* _WORK ORDER_
Return a copy of every line in the records that includes the word "width".

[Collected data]

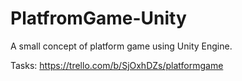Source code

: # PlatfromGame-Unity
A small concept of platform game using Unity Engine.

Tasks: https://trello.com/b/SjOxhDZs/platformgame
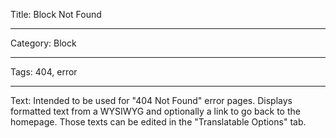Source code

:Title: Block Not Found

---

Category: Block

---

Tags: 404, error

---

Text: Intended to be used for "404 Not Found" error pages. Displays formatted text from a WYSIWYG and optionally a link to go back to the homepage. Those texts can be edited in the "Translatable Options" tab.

==

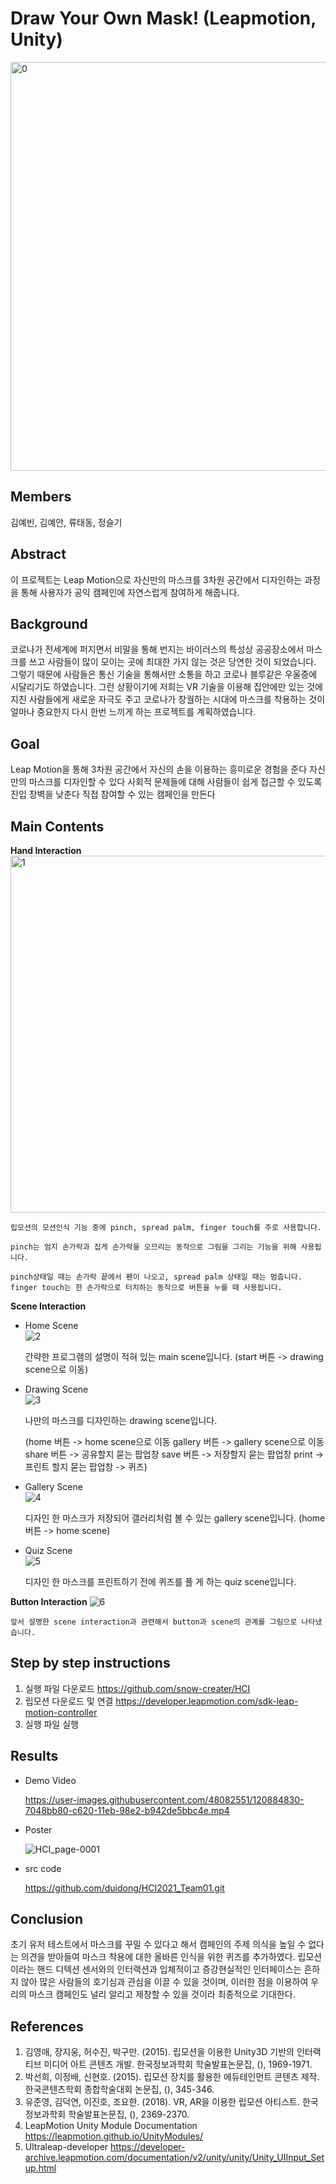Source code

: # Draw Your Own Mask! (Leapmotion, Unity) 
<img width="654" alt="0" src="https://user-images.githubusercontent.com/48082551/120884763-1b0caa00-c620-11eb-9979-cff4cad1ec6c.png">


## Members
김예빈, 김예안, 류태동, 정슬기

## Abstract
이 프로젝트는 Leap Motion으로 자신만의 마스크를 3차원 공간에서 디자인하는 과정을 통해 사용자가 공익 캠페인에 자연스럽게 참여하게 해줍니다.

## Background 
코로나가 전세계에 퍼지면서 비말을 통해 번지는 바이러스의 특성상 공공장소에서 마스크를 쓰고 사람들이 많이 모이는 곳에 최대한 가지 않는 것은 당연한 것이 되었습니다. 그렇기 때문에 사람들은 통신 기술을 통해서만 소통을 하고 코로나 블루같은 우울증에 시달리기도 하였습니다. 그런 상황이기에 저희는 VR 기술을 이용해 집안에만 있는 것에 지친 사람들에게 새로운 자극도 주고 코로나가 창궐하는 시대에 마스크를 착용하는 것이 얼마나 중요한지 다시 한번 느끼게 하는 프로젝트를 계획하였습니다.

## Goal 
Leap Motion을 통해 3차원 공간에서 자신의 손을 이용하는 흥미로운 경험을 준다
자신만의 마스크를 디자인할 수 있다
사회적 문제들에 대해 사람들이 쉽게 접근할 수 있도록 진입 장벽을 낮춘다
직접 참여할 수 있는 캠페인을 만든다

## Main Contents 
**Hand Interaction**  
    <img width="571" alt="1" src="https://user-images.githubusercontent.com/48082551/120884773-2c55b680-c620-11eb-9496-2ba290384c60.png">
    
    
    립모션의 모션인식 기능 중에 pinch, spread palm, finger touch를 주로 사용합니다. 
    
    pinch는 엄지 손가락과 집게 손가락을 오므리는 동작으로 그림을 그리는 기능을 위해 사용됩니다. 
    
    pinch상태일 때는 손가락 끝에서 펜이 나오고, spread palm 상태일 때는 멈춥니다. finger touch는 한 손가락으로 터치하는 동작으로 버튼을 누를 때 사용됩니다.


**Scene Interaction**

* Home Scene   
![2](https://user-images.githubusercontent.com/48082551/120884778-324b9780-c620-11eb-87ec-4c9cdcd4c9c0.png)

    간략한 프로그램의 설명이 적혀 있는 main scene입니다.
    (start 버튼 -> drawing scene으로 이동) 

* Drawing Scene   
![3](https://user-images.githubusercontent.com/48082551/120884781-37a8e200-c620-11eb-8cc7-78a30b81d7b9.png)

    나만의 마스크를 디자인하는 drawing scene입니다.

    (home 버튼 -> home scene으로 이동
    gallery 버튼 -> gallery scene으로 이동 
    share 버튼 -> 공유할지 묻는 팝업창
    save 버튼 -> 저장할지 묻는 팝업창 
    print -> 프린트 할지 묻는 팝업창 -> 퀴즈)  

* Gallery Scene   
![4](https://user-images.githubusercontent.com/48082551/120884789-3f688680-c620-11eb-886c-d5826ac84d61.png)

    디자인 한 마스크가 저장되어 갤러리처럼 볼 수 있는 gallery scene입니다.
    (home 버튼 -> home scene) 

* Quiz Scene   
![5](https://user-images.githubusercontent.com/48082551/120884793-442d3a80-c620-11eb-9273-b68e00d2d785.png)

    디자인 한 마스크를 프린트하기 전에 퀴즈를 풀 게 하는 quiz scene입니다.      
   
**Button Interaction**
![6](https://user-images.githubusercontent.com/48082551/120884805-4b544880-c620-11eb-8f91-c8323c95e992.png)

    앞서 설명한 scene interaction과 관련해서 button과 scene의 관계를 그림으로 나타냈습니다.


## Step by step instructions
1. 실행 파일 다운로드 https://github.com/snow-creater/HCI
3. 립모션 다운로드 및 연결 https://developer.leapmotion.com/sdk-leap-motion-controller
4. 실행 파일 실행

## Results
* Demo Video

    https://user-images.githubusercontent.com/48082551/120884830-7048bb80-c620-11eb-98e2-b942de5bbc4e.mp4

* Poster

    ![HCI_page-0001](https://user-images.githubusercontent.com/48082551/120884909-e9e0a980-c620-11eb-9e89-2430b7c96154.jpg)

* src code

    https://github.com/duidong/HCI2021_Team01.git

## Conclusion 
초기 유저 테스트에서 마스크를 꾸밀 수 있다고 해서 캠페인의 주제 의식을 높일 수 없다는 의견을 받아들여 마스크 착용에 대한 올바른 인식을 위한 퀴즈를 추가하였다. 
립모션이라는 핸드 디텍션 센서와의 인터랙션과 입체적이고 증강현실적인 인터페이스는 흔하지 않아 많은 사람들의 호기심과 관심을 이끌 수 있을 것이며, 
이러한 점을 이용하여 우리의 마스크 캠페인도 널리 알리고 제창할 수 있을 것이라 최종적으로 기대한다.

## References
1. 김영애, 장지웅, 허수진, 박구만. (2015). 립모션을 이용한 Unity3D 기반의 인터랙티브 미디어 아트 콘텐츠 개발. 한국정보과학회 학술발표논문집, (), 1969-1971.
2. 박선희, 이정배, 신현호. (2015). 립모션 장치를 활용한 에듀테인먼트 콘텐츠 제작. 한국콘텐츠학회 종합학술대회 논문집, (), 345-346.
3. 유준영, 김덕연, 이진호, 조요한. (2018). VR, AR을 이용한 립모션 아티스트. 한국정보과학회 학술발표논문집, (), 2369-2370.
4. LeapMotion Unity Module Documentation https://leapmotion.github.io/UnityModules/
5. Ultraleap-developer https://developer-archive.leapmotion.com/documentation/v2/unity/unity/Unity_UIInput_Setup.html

* _COMPLETED EXERCISE_
<img width="654" alt="0" src="https://user-images.githubusercontent.com/48082551/120884763-1b0caa00-c620-11eb-9979-cff4cad1ec6c.png">
    <img width="571" alt="1" src="https://user-images.githubusercontent.com/48082551/120884773-2c55b680-c620-11eb-9496-2ba290384c60.png">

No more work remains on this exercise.